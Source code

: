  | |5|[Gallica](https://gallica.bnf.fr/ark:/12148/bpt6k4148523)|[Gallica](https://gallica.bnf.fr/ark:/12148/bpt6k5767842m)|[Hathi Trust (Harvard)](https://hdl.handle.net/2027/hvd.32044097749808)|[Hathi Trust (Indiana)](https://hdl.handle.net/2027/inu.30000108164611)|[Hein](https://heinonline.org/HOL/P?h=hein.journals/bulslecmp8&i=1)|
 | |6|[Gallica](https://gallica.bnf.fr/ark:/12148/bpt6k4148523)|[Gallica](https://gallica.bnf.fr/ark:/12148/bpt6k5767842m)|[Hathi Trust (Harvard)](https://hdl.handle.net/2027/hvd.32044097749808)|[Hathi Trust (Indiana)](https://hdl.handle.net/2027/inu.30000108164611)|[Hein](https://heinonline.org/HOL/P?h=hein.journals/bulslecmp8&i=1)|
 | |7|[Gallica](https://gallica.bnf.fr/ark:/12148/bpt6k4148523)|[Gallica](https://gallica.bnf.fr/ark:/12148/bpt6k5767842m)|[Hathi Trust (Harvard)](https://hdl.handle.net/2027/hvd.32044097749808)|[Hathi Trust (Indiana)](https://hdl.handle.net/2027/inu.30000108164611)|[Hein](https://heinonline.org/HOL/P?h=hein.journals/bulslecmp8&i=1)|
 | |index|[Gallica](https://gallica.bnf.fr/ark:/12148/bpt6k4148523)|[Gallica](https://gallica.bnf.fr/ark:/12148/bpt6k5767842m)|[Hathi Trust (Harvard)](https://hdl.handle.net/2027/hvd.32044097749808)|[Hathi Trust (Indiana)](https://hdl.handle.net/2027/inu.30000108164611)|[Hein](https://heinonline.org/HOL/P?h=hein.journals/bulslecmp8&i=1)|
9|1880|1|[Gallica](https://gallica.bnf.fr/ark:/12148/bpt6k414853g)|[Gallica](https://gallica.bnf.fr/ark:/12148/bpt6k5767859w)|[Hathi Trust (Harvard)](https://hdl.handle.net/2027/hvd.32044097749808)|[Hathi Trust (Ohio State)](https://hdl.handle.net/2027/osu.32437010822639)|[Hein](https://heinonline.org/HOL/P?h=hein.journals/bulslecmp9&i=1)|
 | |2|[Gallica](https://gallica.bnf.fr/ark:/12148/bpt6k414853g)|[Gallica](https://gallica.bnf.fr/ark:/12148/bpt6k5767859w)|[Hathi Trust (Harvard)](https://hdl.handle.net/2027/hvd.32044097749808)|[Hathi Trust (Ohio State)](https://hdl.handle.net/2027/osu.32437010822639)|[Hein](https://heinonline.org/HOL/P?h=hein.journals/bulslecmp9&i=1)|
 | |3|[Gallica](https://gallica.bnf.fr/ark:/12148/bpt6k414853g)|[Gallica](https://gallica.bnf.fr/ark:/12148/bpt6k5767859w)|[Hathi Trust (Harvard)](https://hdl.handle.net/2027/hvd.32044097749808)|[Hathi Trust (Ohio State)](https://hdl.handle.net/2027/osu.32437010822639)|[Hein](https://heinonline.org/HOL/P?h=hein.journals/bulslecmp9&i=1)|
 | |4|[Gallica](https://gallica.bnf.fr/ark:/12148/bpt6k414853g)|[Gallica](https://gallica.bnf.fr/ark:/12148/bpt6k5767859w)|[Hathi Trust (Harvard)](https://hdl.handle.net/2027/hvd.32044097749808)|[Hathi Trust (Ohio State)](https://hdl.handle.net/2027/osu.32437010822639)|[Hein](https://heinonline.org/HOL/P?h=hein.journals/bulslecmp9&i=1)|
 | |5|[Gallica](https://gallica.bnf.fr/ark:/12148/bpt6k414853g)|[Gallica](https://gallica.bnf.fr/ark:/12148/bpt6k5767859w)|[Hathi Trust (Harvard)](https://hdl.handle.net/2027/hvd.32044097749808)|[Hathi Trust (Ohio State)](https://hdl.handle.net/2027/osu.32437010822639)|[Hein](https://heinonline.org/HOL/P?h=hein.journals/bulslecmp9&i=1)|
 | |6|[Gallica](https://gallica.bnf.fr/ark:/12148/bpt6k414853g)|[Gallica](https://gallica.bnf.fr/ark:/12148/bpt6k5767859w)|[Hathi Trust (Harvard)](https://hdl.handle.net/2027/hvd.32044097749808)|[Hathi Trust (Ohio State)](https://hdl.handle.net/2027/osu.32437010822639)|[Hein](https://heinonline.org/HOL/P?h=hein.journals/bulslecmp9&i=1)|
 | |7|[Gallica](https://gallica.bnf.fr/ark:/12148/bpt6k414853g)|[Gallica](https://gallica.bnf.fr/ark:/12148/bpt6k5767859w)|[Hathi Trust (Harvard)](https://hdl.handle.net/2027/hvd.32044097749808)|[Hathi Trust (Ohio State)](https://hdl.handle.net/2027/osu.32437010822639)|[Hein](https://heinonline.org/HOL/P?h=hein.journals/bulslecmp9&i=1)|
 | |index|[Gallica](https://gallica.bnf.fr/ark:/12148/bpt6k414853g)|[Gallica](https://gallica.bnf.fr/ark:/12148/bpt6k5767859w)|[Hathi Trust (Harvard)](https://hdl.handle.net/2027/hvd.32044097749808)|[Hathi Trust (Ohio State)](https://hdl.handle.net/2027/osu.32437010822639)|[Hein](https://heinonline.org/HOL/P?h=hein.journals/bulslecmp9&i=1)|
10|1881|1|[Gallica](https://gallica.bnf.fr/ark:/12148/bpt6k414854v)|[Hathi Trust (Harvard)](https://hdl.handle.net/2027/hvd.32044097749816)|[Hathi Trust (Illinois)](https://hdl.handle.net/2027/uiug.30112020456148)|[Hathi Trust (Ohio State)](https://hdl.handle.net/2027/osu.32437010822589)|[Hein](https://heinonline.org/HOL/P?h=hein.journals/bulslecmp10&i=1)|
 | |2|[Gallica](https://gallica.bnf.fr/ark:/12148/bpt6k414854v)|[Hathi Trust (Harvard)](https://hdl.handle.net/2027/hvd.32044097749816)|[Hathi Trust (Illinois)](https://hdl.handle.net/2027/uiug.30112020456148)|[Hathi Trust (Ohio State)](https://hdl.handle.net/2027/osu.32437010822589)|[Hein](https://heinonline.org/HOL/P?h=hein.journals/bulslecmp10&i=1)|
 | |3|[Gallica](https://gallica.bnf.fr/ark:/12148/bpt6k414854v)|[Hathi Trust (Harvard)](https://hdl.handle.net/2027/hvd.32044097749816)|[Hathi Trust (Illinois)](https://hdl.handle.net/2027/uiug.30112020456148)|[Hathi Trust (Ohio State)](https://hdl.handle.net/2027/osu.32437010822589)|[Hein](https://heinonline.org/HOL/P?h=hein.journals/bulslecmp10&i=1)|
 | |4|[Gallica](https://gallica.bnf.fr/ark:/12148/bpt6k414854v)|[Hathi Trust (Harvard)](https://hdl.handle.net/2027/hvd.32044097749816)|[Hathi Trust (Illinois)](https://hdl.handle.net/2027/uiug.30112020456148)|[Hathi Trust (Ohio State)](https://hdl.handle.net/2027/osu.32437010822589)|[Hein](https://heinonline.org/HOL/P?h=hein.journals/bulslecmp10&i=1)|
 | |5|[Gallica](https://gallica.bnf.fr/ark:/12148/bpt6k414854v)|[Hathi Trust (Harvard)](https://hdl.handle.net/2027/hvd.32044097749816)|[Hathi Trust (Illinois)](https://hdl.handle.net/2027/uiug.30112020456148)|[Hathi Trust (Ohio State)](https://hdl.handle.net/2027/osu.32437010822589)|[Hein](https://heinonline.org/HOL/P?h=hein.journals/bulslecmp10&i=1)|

•••••

PROBLEM DESCRIPTION - Copy out every line of the entries where the string "index" shows up.

WRITTEN REPLY -
 | |index|[Gallica](https://gallica.bnf.fr/ark:/12148/bpt6k4148523)|[Gallica](https://gallica.bnf.fr/ark:/12148/bpt6k5767842m)|[Hathi Trust (Harvard)](https://hdl.handle.net/2027/hvd.32044097749808)|[Hathi Trust (Indiana)](https://hdl.handle.net/2027/inu.30000108164611)|[Hein](https://heinonline.org/HOL/P?h=hein.journals/bulslecmp8&i=1)|
 | |index|[Gallica](https://gallica.bnf.fr/ark:/12148/bpt6k414853g)|[Gallica](https://gallica.bnf.fr/ark:/12148/bpt6k5767859w)|[Hathi Trust (Harvard)](https://hdl.handle.net/2027/hvd.32044097749808)|[Hathi Trust (Ohio State)](https://hdl.handle.net/2027/osu.32437010822639)|[Hein](https://heinonline.org/HOL/P?h=hein.journals/bulslecmp9&i=1)|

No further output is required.